● **Exercise input**
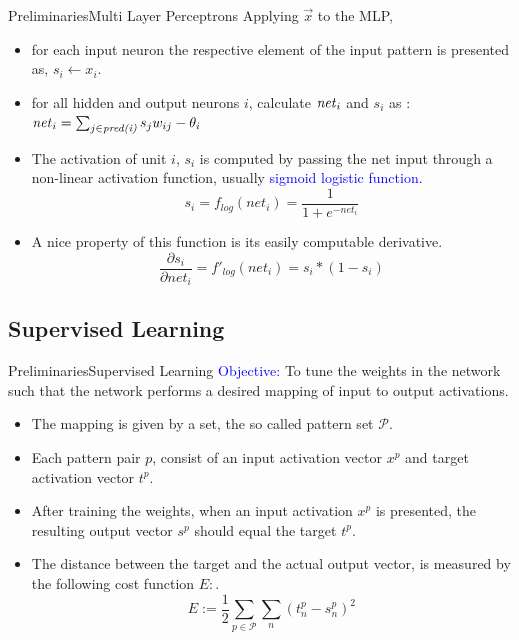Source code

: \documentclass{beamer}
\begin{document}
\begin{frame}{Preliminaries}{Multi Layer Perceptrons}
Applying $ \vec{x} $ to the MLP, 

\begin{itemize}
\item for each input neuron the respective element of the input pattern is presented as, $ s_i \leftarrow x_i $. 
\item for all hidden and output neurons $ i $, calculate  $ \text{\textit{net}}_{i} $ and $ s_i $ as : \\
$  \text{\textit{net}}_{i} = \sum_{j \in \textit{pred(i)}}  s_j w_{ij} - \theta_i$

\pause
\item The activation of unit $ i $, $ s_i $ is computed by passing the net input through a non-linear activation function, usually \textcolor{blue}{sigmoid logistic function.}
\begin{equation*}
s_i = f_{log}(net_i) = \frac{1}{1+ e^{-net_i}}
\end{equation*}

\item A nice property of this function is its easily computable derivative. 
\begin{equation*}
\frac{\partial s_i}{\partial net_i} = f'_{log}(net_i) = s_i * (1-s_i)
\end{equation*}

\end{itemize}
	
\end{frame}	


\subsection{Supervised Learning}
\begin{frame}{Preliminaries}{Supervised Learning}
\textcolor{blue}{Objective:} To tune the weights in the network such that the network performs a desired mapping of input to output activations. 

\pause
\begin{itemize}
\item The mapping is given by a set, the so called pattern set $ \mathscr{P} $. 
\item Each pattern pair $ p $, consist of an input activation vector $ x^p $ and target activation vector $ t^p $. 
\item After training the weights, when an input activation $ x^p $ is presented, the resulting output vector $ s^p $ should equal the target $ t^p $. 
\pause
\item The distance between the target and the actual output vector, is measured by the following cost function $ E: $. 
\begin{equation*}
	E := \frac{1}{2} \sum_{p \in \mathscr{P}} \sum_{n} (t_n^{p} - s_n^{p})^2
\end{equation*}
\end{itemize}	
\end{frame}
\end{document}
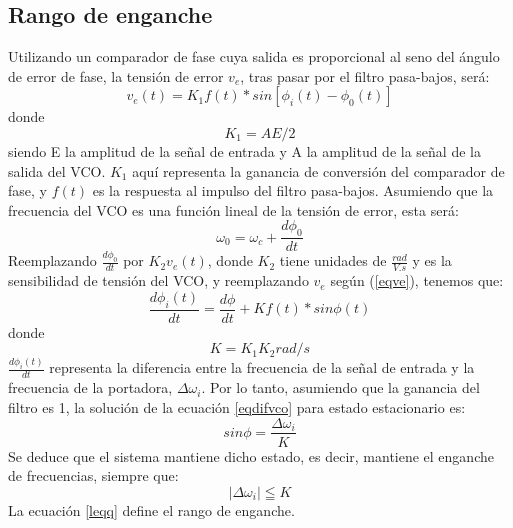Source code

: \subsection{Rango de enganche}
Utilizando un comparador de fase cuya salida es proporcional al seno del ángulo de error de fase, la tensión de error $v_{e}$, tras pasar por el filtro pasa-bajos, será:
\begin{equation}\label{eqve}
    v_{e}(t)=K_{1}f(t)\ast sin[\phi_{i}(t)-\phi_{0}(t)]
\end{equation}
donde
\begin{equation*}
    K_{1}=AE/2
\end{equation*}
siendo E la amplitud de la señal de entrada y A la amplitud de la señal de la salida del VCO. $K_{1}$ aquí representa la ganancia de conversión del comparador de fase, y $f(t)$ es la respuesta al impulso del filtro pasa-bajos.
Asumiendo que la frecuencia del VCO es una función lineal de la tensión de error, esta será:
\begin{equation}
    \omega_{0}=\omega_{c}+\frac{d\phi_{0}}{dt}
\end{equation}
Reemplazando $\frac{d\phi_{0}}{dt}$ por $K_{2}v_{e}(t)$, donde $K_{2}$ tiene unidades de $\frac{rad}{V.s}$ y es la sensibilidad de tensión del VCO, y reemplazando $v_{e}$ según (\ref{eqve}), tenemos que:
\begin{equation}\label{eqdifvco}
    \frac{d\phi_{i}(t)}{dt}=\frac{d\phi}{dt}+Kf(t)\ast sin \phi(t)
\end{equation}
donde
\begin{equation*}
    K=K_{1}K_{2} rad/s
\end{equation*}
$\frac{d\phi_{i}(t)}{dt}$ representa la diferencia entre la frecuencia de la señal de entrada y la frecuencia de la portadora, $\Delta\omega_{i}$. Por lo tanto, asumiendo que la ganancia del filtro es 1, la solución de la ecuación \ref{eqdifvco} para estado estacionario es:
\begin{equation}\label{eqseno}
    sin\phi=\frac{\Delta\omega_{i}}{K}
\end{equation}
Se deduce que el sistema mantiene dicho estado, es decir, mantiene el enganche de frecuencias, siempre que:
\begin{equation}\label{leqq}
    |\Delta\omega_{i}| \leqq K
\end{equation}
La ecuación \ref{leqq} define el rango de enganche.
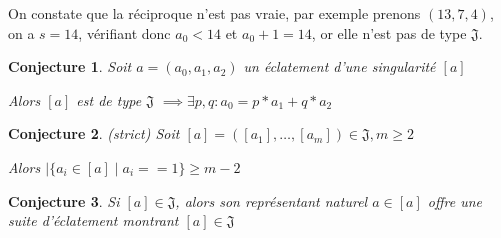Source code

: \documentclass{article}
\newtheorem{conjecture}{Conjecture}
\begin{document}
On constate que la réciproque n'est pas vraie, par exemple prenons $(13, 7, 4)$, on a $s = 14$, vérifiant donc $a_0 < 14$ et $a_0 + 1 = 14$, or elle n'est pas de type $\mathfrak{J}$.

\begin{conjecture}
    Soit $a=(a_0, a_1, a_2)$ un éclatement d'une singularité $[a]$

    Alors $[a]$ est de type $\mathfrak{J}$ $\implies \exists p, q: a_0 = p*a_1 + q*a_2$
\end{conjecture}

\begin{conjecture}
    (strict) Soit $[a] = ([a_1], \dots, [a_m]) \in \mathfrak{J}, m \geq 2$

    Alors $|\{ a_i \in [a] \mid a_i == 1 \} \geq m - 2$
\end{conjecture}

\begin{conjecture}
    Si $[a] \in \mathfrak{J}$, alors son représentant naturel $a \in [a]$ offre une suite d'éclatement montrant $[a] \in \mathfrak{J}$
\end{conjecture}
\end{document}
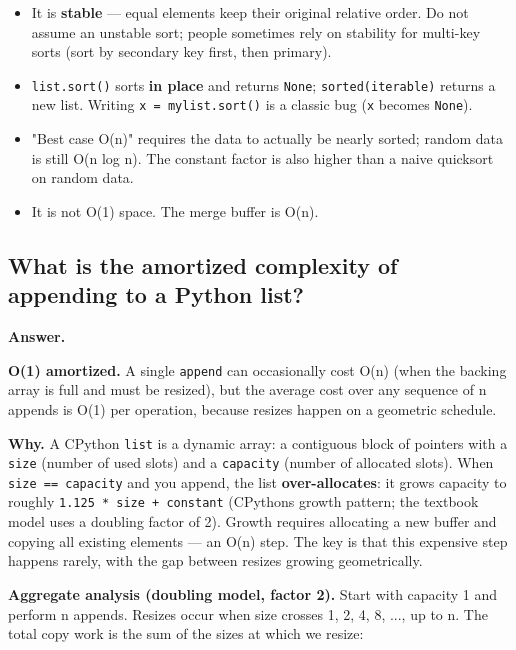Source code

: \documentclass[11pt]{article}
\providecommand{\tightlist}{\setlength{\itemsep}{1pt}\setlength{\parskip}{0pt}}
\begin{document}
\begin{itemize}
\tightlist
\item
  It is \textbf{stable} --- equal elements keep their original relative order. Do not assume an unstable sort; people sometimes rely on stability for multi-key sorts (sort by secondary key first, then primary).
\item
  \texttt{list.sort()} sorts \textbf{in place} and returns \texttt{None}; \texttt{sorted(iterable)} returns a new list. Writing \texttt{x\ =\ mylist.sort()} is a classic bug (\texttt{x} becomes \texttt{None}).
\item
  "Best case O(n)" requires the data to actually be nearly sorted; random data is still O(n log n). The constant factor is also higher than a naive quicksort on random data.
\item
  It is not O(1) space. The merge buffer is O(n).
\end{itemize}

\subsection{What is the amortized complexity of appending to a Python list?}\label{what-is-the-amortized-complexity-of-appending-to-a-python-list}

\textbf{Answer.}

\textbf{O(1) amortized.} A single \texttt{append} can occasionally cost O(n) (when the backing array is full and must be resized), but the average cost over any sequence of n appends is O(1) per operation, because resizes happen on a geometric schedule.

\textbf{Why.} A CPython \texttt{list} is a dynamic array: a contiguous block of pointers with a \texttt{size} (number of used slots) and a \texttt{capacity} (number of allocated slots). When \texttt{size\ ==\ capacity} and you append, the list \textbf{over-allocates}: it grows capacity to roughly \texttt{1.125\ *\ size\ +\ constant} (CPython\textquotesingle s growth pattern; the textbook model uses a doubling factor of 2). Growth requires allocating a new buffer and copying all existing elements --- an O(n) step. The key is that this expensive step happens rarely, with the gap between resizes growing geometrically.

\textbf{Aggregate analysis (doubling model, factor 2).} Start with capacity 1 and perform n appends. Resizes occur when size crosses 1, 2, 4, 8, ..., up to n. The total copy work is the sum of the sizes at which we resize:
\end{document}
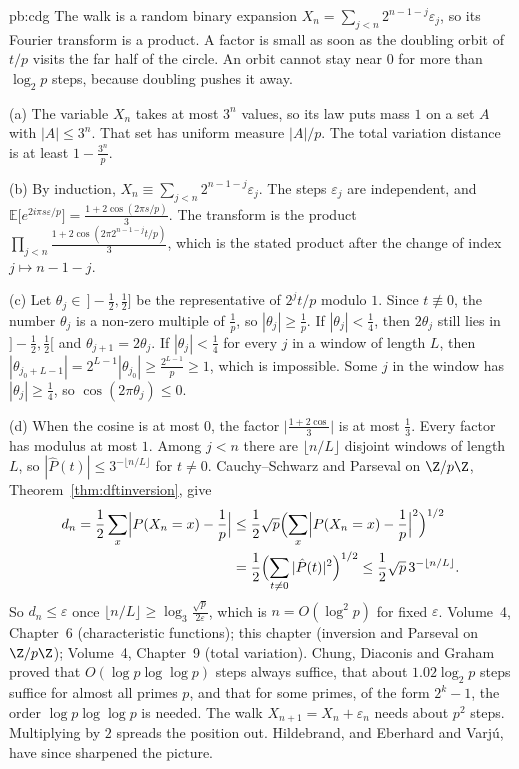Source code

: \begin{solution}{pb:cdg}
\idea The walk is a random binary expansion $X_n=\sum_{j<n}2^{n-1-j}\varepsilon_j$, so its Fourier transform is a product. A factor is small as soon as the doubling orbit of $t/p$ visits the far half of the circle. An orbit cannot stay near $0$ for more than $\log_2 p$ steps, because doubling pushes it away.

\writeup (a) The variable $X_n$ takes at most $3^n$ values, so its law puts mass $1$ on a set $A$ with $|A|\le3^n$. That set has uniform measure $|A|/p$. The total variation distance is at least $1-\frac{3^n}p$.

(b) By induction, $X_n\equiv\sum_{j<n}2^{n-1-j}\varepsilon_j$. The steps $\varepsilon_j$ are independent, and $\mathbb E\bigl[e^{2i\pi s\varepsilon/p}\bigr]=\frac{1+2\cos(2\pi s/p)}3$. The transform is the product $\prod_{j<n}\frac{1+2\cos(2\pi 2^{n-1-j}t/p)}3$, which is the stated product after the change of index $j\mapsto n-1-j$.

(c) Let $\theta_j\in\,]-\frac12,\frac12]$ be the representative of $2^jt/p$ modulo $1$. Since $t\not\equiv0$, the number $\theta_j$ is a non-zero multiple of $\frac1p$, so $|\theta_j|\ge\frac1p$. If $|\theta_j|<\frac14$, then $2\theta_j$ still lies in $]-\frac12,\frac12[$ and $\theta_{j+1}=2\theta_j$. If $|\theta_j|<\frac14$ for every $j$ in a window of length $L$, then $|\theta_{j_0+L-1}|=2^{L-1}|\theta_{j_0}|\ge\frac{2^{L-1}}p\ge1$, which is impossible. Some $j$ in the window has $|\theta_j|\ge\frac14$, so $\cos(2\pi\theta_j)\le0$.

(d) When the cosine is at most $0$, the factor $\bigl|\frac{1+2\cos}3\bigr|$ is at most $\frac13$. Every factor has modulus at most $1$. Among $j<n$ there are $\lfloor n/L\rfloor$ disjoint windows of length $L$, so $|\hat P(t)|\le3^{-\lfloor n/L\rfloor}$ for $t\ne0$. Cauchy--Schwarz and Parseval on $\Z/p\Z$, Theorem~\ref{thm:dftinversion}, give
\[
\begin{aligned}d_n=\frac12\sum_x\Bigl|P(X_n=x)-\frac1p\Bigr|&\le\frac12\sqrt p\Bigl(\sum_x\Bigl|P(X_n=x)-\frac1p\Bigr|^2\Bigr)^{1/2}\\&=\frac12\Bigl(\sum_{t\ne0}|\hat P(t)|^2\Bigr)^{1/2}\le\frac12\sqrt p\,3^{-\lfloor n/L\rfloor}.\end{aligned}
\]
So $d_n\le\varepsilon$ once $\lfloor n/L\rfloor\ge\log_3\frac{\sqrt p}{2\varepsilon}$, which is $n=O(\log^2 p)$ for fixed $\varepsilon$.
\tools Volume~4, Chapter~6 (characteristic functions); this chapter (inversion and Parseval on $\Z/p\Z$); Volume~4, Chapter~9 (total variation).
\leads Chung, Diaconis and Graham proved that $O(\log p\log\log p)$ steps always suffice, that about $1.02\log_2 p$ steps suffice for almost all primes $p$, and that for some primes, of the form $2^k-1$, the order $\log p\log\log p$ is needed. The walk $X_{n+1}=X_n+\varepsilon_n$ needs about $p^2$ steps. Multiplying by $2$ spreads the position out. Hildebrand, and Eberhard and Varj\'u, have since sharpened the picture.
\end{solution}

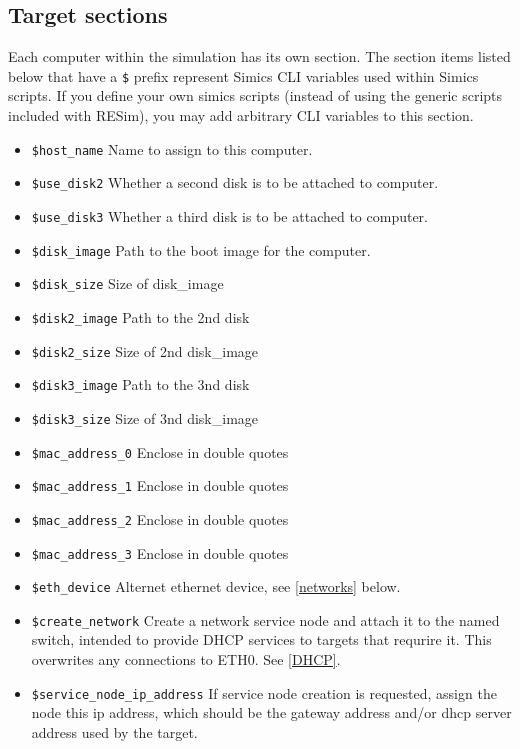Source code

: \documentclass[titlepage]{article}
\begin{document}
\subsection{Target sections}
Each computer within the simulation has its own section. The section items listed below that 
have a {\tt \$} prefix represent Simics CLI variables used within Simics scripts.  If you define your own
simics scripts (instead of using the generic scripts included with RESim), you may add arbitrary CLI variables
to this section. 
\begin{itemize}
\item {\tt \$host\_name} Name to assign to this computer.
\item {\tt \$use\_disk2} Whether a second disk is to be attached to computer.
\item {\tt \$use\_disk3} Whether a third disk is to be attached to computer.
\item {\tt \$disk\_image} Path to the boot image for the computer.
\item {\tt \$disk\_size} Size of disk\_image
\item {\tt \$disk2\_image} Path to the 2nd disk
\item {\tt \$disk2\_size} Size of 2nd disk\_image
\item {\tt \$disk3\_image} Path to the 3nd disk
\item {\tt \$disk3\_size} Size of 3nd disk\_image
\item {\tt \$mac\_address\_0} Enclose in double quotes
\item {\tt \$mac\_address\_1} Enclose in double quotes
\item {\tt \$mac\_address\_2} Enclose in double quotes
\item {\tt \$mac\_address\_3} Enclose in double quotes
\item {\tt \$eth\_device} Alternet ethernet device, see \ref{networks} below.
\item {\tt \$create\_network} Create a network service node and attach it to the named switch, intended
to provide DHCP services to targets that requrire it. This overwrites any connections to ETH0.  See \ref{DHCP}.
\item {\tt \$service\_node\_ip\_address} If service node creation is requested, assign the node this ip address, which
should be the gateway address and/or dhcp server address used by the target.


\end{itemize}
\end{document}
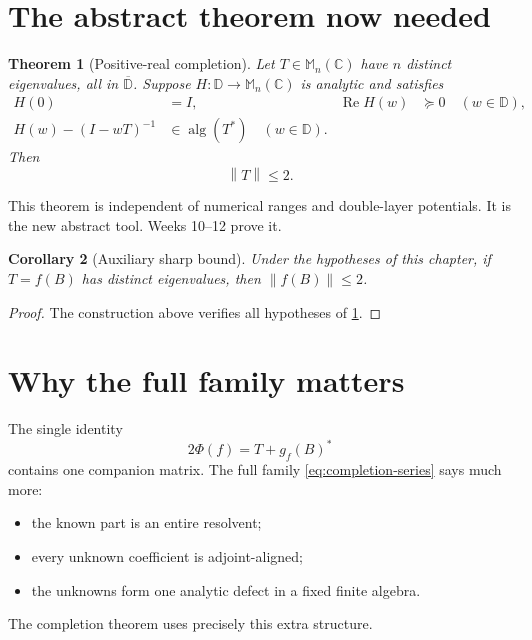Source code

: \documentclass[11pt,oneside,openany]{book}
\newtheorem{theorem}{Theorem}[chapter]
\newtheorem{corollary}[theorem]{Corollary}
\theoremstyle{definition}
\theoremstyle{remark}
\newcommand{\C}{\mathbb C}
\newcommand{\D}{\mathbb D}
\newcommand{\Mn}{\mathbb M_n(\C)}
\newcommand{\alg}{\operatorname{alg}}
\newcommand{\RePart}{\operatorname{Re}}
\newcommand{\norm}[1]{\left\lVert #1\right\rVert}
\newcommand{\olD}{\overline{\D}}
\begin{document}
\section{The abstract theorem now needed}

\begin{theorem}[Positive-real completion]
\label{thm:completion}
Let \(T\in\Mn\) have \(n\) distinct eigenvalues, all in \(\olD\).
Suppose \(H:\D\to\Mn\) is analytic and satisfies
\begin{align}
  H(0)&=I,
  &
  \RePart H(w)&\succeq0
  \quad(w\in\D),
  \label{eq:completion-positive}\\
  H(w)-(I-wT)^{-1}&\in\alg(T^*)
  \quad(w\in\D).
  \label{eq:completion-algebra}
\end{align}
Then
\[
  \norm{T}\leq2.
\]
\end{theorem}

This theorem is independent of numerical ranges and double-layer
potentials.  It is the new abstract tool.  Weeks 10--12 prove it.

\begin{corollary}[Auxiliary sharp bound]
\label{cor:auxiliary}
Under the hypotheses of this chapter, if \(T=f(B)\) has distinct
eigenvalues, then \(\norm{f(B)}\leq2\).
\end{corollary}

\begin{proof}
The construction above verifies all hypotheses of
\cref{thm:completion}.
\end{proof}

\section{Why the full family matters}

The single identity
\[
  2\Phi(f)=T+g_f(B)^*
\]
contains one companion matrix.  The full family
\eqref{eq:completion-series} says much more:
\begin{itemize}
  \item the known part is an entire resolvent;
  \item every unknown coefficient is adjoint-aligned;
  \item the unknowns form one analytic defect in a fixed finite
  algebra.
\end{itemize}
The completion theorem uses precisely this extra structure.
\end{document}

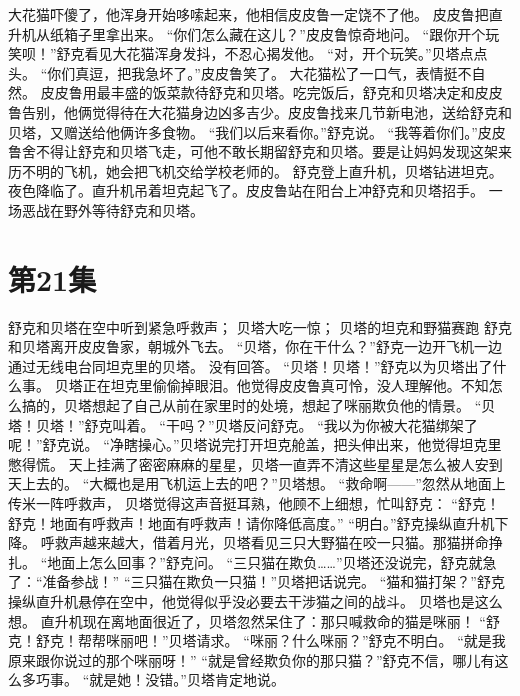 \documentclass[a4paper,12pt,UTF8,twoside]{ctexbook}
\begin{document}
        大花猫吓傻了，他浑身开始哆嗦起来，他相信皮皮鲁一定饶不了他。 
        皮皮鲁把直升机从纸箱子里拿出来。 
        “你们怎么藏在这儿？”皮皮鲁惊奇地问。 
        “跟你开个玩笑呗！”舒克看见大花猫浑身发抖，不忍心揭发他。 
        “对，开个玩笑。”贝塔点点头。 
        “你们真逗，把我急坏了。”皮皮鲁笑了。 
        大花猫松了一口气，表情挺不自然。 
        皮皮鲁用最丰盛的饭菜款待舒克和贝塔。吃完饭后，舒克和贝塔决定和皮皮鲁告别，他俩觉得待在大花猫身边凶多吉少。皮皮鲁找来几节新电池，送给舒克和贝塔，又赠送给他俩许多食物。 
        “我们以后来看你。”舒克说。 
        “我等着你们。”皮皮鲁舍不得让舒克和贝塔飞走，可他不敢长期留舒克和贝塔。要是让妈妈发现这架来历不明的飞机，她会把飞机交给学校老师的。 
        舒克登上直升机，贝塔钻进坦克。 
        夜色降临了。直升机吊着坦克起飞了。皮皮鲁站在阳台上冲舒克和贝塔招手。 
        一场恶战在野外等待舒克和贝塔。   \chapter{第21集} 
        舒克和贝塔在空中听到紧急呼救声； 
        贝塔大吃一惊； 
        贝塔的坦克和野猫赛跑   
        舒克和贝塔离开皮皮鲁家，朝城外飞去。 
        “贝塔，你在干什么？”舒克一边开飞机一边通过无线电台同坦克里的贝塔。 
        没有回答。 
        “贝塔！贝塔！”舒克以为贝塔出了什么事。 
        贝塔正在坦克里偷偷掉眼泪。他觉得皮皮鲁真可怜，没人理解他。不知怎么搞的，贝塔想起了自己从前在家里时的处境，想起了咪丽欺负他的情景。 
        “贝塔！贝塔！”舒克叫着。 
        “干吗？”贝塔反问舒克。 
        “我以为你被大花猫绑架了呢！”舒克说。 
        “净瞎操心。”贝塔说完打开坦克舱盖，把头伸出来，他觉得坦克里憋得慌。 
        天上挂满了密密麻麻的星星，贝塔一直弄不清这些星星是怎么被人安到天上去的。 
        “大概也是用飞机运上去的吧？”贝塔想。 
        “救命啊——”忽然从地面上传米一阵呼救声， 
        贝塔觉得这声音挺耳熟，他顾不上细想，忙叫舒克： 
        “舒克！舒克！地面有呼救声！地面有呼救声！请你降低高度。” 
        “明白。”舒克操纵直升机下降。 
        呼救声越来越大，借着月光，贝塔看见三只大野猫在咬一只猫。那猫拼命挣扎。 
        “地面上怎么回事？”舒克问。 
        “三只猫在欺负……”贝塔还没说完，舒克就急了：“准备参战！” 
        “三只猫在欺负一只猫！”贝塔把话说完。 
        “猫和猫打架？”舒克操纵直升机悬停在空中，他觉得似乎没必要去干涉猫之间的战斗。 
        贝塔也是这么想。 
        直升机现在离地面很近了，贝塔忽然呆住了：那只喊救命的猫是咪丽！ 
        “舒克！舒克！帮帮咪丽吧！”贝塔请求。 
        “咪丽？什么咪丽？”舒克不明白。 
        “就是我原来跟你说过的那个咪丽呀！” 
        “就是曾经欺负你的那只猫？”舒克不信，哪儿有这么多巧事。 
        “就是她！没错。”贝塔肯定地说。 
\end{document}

● **Exercise instructions**
All lines in the data above from the one with "define your own" through the one with "for the computer." must be repeated exactly, and no others.

● **Answer**
have a {\tt \$} prefix represent Simics CLI variables used within Simics scripts.  If you define your own
simics scripts (instead of using the generic scripts included with RESim), you may add arbitrary CLI variables
to this section. 
\begin{itemize}
\item {\tt \$host\_name} Name to assign to this computer.
\item {\tt \$use\_disk2} Whether a second disk is to be attached to computer.
\item {\tt \$use\_disk3} Whether a third disk is to be attached to computer.
\item {\tt \$disk\_image} Path to the boot image for the computer.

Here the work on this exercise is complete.